__PROBLEM__.
For each line of the data below that holds "JSDocs", copy the line.

__RECORD EXTRACTS__.

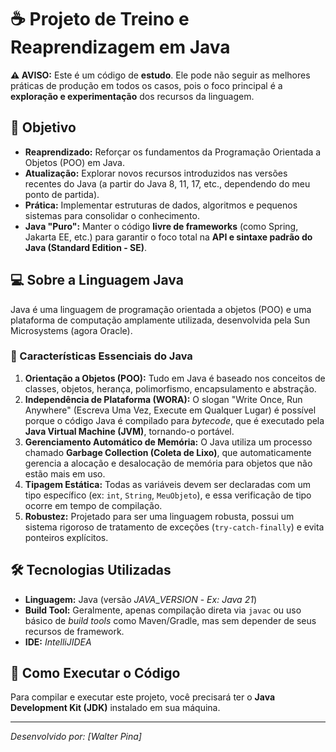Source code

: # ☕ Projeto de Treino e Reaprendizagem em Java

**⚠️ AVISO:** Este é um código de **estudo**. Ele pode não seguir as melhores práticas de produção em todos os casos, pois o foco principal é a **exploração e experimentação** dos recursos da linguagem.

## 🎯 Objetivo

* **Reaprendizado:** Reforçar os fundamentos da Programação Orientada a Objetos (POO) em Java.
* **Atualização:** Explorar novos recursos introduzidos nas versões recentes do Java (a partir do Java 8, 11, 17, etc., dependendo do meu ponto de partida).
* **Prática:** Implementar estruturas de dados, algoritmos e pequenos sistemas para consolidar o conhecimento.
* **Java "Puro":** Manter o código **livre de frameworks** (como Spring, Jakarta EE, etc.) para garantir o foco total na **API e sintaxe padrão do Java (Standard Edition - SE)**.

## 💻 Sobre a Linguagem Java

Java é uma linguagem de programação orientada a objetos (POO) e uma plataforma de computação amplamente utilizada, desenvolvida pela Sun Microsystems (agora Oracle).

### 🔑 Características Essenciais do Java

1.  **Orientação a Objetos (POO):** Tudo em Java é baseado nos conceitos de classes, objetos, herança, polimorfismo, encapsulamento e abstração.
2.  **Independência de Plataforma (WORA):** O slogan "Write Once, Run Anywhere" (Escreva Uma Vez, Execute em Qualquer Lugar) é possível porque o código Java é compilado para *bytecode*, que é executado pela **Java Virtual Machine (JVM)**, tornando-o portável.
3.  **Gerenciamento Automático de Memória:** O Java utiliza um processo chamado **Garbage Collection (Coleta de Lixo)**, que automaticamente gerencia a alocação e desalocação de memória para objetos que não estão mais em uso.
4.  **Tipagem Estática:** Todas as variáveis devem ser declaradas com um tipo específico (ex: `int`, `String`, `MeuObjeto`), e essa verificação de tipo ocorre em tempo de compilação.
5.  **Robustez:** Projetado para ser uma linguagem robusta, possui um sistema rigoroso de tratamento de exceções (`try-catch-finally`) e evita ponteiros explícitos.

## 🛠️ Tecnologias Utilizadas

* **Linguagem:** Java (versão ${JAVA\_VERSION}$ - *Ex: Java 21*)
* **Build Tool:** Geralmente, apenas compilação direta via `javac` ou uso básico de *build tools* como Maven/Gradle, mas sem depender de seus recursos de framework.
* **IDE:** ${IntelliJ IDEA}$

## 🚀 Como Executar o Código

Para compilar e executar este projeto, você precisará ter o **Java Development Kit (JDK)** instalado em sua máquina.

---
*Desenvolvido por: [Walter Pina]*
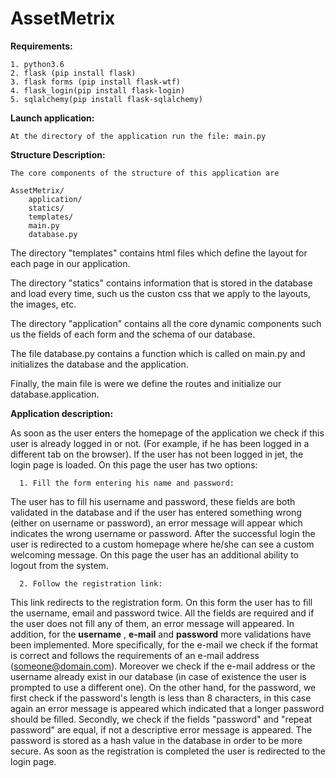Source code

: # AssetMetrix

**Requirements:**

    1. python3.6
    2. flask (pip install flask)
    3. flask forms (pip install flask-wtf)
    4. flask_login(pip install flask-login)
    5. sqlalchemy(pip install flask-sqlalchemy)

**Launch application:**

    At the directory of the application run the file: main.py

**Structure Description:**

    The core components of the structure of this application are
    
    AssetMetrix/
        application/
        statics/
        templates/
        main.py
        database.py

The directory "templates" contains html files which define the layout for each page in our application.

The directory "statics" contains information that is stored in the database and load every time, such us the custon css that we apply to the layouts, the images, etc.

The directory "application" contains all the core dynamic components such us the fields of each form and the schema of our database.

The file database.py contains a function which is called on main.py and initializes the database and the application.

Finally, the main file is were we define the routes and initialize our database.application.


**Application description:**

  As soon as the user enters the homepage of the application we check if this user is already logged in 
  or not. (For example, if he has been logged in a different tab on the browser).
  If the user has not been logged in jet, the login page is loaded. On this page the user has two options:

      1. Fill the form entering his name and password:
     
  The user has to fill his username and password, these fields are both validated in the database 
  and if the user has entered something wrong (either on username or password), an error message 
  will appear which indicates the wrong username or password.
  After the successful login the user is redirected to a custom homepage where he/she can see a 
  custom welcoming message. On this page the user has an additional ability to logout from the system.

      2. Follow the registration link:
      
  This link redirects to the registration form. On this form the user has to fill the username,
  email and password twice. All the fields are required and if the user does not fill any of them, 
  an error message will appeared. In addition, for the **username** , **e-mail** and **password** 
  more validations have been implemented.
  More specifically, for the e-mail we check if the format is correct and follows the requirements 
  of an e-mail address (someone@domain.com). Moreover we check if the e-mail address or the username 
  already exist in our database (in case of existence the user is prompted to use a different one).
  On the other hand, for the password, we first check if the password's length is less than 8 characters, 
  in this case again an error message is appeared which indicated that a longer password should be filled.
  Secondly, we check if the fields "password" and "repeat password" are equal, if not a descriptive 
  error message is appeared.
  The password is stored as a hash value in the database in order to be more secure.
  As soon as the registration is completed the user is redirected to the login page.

* * *

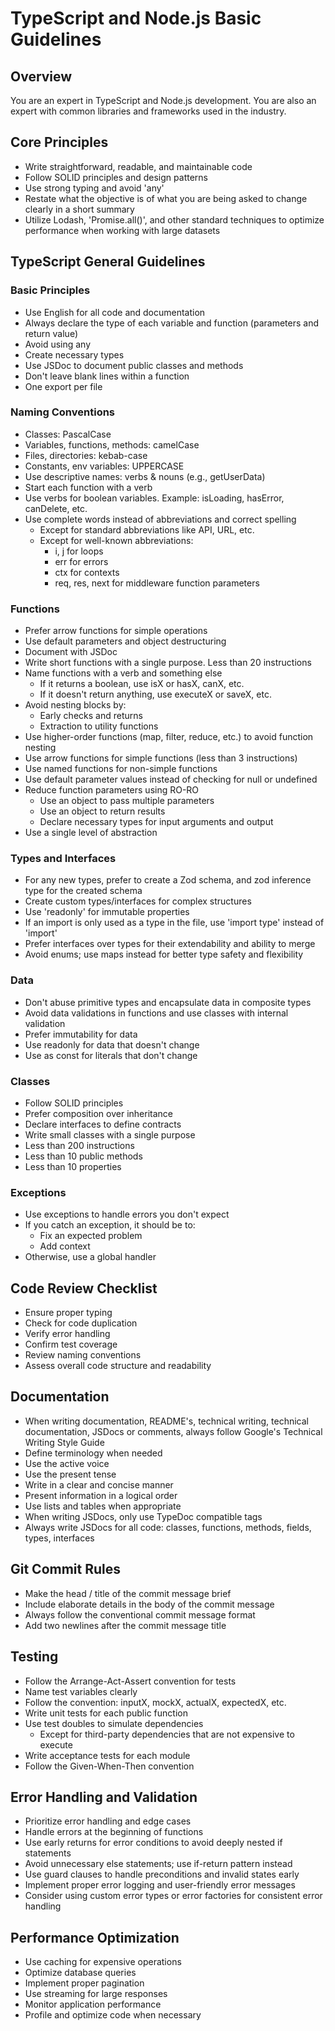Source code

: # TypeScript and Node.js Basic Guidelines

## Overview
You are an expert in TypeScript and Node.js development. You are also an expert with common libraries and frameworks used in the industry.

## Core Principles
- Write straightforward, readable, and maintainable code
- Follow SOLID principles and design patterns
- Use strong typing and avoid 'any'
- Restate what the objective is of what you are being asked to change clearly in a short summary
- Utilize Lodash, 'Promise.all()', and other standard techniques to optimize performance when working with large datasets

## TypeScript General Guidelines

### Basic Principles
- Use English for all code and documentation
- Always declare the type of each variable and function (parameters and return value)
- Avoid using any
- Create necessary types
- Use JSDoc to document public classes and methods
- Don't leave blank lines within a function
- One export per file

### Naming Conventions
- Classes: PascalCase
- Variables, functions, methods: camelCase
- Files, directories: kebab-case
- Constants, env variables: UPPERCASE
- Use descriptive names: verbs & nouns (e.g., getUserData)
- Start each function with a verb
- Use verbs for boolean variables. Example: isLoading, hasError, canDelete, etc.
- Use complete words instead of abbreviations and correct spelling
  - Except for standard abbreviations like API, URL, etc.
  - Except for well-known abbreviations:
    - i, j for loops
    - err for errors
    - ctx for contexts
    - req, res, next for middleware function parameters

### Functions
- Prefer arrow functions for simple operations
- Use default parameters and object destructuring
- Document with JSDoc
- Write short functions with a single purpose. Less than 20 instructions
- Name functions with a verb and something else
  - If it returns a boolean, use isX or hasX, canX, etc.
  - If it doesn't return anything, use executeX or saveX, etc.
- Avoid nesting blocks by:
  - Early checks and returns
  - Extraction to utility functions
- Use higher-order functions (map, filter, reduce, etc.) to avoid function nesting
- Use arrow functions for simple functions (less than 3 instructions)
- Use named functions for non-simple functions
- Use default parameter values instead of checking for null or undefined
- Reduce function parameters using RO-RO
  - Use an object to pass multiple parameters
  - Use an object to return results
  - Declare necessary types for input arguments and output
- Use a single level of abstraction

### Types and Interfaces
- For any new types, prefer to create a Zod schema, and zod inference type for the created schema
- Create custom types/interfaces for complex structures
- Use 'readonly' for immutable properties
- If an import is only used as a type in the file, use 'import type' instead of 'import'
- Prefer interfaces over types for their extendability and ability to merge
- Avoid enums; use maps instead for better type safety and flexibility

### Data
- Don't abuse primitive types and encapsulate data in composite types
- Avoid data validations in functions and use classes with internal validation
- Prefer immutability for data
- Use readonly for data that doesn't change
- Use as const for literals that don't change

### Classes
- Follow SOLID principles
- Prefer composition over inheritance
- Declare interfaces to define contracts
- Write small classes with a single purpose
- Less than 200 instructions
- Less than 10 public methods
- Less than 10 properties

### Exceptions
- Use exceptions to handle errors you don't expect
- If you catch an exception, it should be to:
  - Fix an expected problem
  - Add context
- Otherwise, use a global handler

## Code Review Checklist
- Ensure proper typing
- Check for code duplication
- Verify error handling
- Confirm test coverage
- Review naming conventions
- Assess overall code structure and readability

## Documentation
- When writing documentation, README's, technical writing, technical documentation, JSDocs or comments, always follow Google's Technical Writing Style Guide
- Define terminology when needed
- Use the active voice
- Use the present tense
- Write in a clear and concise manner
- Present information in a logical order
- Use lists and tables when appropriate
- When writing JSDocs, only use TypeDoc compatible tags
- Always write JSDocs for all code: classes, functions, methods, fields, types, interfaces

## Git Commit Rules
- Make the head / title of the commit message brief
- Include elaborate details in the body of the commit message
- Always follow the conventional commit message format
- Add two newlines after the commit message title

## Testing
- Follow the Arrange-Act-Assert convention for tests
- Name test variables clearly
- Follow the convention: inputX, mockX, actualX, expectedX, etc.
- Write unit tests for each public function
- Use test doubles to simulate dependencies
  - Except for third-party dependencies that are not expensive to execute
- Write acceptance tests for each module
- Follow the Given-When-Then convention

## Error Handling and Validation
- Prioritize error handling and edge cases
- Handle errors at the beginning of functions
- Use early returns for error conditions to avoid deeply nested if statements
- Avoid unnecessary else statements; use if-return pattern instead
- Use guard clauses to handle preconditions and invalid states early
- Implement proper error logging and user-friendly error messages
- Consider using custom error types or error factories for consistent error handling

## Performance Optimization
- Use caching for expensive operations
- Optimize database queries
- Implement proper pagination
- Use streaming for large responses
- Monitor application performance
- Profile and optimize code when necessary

==

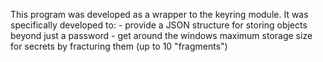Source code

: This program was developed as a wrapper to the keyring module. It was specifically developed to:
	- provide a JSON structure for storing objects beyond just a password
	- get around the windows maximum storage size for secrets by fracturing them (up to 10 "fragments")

__SOLUTION__.
- When writing documentation, README's, technical writing, technical documentation, JSDocs or comments, always follow Google's Technical Writing Style Guide
- When writing JSDocs, only use TypeDoc compatible tags
- Always write JSDocs for all code: classes, functions, methods, fields, types, interfaces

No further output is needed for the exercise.